Monday, October 5, 2009

DAY NINE ALKALINE YEAR

FERRY RIDES, FRIENDS, AND FOOD

October 5, 2009 From my earliest rides on the ferries that connect our islands with the mainland, food and food smells played an important part. The smell of popcorn, like Proust's madeleines, takes me right back to a protected time when, if my mother could afford it and was feeling generous, I could spend the hour-and-a-quarter ride nibbling the fragrant corn and looking for whales (Orca whales are actually part of the dolphin family), or spinning wildly around the old Klickatat's brass poles in the main salon, popcorn flying every which way. Fortunately, ferry food has gone the way of that boat and its floor-to-ceiling brass poles, and the food is not as interesting as it once was. More challenging now, from my need to eat alkaline this year, are friends and social life.

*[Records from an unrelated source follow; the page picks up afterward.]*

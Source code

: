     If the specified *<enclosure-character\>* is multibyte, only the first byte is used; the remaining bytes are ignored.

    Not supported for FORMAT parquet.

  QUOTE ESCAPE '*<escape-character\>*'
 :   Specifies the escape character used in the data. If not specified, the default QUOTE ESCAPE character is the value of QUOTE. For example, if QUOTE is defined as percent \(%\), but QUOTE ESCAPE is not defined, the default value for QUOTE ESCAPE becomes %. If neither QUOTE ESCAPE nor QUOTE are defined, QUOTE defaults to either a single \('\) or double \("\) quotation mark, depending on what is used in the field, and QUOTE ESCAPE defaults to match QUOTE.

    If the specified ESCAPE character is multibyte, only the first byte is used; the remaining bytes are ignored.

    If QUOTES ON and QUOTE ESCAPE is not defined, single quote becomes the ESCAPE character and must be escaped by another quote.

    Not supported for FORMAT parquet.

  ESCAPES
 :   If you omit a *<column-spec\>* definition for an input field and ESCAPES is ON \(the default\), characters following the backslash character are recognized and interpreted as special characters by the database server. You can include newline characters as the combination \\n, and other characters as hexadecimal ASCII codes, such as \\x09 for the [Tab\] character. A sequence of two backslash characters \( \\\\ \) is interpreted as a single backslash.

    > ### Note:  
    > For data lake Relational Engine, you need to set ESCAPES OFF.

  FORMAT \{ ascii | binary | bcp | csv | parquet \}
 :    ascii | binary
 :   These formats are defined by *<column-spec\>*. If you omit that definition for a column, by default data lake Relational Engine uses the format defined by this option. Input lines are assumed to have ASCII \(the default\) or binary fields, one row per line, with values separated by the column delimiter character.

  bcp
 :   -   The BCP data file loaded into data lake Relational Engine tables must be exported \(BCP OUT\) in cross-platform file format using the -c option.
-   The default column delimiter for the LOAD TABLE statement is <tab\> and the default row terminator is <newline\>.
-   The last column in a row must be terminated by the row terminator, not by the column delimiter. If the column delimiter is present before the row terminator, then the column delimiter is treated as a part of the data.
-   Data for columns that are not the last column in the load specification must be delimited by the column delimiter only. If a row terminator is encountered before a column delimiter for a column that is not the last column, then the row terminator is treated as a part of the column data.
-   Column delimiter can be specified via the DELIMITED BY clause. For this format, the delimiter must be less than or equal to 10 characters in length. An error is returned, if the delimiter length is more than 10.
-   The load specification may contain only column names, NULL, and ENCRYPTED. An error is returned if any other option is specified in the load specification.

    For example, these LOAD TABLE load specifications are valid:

Have you ever thought about how much your closest friendships are related to food? Again, going back in personal time, my best friend in the school here and I now can laugh at a teen-age incident in which we made fudge laced with ExLax and fed it to all the boys. We narrowly escaped being expelled. What saved us was that among the fudge's most avid consumers were members of the high-school basketball team. They barely could practice that night. The next evening, they won their big game against a team from a nearby island. Taking totally undue credit for their win, we joked that we'd purged them. (My friend later became a teacher and reported that she had equally disgusting students sometimes.)

More devastating incidents occurred the next two years at private school (transferring there was unrelated to the ExLax incident) when another friend and I found a way to raid that institution's candy cupboard; we reveled in gobbling Look bars, four or five apiece at one sitting. I gained 10 pounds during senior year, up to a lifetime high of 135 pounds. And how many courtships, not to mention affairs, are based on alcoholic beverages? Won't touch that one, at least not today! The friend from boarding school wound up seriously overweight all her life, with many surgeries including one to staple her stomach. She died at 70, perhaps from a combination of medications and alcohol. I was lucky to meet different people and to read different books.

Now, I belong to a group whose stated purposes are friendship and philanthropy, and today we go to a neighboring island for lunch and discussion. We all bring our own sandwiches and the hostesses provide coffee, tea, and snacks. For me, sandwiches are out because of no starch. Ditto with most snacks. Today I'll take along an apple, radishes, and the usual almonds. That should do it. More than that, I can practice extending my friendship skills, bettering the art of listening and responding and story telling.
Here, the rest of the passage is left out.